No one in the patrol sent from Zouerate had received American counter-terrorism training, and they soon went from hunters to hunted. Shortly after dark, they discovered a line of fresh tire tracks in the sand — made by A.Q.I.M. fighters, who had camped on a dune in the distance. The patrol motored up the tracks while the militants watched the headlights bounce over the dunes. The militants waited as the lights grew brighter and the whine of the engines of the Land Cruisers grew louder. The lead vehicle had just climbed into view when A.Q.I.M. opened fire.

Initial reports suggested that A.Q.I.M. had kidnapped the soldiers. Hoping to stop the terrorists before they returned to their sanctuary in northern Mali, the Mauritanian military asked the United States for help. The Americans refused, reaffirming the position that the junta should restore Abdallahi first.

Two days after the ambush, while the U.S. Embassy was still refusing to assist the ruling junta and the search for the missing soldiers continued, A.Q.I.M. issued a communiqué. The group boasted of a “new attack in the city of Zouerate in northern Mauritania against those who obey the Jews.” The communiqué went on, “By God’s grace, the brigades of Mujahideen set an ambush for the army of unbelief and apostasy that managed to take 12 soldiers prisoner, including a commander by the rank of captain . . . while the rest of Allah’s enemies escaped, fleeing their failure and defeat.” The next day, a Mauritanian official told me, a search-and-rescue team moved to an area where vultures were circling overhead and found 12 bloated, naked corpses, lined up side by side. Three of them were booby-trapped with dynamite. All but one was beheaded.
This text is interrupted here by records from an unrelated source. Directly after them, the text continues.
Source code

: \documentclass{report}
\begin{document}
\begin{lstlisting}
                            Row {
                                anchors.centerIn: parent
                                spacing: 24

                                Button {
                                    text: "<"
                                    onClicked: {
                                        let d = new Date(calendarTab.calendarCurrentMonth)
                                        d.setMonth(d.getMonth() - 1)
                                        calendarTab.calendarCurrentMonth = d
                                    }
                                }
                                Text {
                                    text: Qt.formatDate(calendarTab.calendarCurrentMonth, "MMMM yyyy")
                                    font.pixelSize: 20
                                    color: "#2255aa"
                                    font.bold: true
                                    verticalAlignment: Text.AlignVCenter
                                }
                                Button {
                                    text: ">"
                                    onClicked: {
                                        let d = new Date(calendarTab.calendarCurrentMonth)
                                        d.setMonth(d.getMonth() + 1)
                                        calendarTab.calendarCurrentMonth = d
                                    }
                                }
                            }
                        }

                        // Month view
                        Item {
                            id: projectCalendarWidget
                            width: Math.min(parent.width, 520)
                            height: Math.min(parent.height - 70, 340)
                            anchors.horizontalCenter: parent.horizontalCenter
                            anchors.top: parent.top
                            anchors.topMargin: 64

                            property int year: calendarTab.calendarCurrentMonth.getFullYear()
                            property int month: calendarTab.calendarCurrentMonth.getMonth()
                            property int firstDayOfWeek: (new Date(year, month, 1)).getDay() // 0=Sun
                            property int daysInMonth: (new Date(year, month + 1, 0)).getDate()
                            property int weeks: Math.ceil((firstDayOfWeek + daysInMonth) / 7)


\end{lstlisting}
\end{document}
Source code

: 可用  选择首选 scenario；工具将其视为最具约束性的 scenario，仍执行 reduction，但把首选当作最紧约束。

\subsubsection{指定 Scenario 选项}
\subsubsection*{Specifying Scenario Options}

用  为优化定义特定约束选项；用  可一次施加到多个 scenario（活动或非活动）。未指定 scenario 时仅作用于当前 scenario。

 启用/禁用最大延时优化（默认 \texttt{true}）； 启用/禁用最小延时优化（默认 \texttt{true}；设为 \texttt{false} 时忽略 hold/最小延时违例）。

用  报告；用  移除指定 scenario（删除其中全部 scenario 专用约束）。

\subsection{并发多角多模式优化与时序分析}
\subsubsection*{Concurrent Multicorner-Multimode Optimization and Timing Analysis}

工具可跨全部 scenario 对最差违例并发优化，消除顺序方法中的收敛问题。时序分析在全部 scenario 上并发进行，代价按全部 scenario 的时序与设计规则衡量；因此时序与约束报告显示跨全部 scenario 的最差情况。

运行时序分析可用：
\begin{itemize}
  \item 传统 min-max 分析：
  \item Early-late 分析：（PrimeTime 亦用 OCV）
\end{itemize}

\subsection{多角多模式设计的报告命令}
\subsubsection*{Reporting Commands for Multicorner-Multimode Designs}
At the end of its second term, the Bush administration’s strategy for the war on terror remained within the framework in which the war was first conceived — destroy terrorist networks and promote democracy — but the manner in which those principles were put into effect had clearly changed. Even someone like Dell Dailey, who was deeply involved for years in fighting terrorists with traditional military tactics, had come to reject the idea of embracing a military government in Mauritania just because of the presence of an Al Qaeda affiliate inside the country. In its final year, the Bush administration seemed to understand that, in places like Pakistan, it had created legions of enemies with its unflinching support for President Pervez Musharraf. It hoped to avoid doing the same thing in Mauritania, even as the junta, like Musharraf, decried the former civilian leaders as corrupt and weak on terrorism.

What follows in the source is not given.